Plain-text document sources
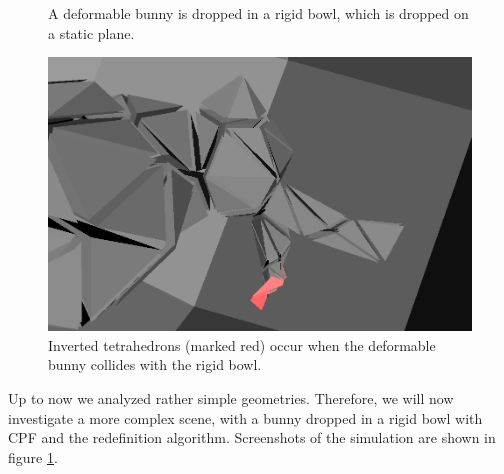 \begin{figure}[tbp]
\begin{minipage}[b]{0.33 \linewidth}
		\end{minipage}
		\begin{minipage}[b]{0.33 \linewidth}
			\centering
		\end{minipage}
				\caption{A deformable bunny is dropped in a rigid bowl, which is dropped on a static plane.}
				\label{fig::bunnyBowl}
\end{figure}

\begin{figure}[tbp]
		\centering
			       \includegraphics[width=0.4\linewidth]{pics/png/bunny_inverted.png} 
	
\caption{Inverted tetrahedrons (marked red) occur when the deformable bunny collides with the rigid bowl.}
\label{fig::bunny_inverted}
\end{figure}

Up to now we analyzed rather simple geometries. Therefore, we will now investigate a more complex scene, with a bunny dropped in a rigid bowl with CPF and the redefinition algorithm. Screenshots of the simulation are shown in figure \ref{fig::bunnyBowl}.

- [What you have to do]
Set down the entries above exactly; no pictures belong in the copy.

- [Result for this exercise]
 \begin{figure}[tbp]
\begin{minipage}[b]{0.33 \linewidth}
		\end{minipage}
		\begin{minipage}[b]{0.33 \linewidth}
			\centering
		\end{minipage}
				\caption{A deformable bunny is dropped in a rigid bowl, which is dropped on a static plane.}
				\label{fig::bunnyBowl}
\end{figure}

\begin{figure}[tbp]
		\centering
			       \includegraphics[width=0.4\linewidth]{pics/png/bunny_inverted.png} 
	
\caption{Inverted tetrahedrons (marked red) occur when the deformable bunny collides with the rigid bowl.}
\label{fig::bunny_inverted}
\end{figure}

Up to now we analyzed rather simple geometries. Therefore, we will now investigate a more complex scene, with a bunny dropped in a rigid bowl with CPF and the redefinition algorithm. Screenshots of the simulation are shown in figure \ref{fig::bunnyBowl}.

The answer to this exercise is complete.